- _Work instruction_
Would you set down all of the entries below exactly as they stand?

Available data section start

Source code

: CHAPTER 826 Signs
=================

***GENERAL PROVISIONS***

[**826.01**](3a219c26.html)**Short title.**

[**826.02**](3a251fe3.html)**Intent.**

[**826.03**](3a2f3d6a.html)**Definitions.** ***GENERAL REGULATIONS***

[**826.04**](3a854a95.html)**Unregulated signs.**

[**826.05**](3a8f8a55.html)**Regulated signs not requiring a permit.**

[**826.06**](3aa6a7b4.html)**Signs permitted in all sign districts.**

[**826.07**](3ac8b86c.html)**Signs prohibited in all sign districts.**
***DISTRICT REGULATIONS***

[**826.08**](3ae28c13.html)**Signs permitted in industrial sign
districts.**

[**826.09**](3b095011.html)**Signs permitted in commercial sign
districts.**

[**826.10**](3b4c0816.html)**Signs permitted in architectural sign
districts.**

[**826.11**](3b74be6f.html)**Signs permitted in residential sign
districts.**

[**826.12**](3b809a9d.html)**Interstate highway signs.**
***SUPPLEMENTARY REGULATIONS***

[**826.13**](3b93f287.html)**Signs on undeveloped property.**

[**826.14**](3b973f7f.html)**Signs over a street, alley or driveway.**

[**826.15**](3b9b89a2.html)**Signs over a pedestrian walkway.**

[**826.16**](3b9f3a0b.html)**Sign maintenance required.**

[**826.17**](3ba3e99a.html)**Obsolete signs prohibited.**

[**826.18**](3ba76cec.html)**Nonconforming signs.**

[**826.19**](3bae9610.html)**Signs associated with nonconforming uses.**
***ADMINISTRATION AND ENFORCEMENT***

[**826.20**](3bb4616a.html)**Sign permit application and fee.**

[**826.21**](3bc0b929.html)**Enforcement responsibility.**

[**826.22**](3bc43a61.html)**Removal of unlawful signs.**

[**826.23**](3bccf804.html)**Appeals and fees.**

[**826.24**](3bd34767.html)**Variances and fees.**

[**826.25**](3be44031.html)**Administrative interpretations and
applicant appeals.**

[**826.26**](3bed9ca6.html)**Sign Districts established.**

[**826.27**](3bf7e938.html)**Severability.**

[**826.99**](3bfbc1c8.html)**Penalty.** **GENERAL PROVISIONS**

Available data section end

- _Response to the exercise_
Source code

: CHAPTER 826 Signs
=================

***GENERAL PROVISIONS***

[**826.01**](3a219c26.html)**Short title.**

[**826.02**](3a251fe3.html)**Intent.**

[**826.03**](3a2f3d6a.html)**Definitions.** ***GENERAL REGULATIONS***

[**826.04**](3a854a95.html)**Unregulated signs.**

[**826.05**](3a8f8a55.html)**Regulated signs not requiring a permit.**

[**826.06**](3aa6a7b4.html)**Signs permitted in all sign districts.**

[**826.07**](3ac8b86c.html)**Signs prohibited in all sign districts.**
***DISTRICT REGULATIONS***

[**826.08**](3ae28c13.html)**Signs permitted in industrial sign
districts.**

[**826.09**](3b095011.html)**Signs permitted in commercial sign
districts.**

[**826.10**](3b4c0816.html)**Signs permitted in architectural sign
districts.**

[**826.11**](3b74be6f.html)**Signs permitted in residential sign
districts.**

[**826.12**](3b809a9d.html)**Interstate highway signs.**
***SUPPLEMENTARY REGULATIONS***

[**826.13**](3b93f287.html)**Signs on undeveloped property.**

[**826.14**](3b973f7f.html)**Signs over a street, alley or driveway.**

[**826.15**](3b9b89a2.html)**Signs over a pedestrian walkway.**

[**826.16**](3b9f3a0b.html)**Sign maintenance required.**

[**826.17**](3ba3e99a.html)**Obsolete signs prohibited.**

[**826.18**](3ba76cec.html)**Nonconforming signs.**

[**826.19**](3bae9610.html)**Signs associated with nonconforming uses.**
***ADMINISTRATION AND ENFORCEMENT***

[**826.20**](3bb4616a.html)**Sign permit application and fee.**

[**826.21**](3bc0b929.html)**Enforcement responsibility.**

[**826.22**](3bc43a61.html)**Removal of unlawful signs.**

[**826.23**](3bccf804.html)**Appeals and fees.**

[**826.24**](3bd34767.html)**Variances and fees.**

[**826.25**](3be44031.html)**Administrative interpretations and
applicant appeals.**

[**826.26**](3bed9ca6.html)**Sign Districts established.**

[**826.27**](3bf7e938.html)**Severability.**

[**826.99**](3bfbc1c8.html)**Penalty.** **GENERAL PROVISIONS**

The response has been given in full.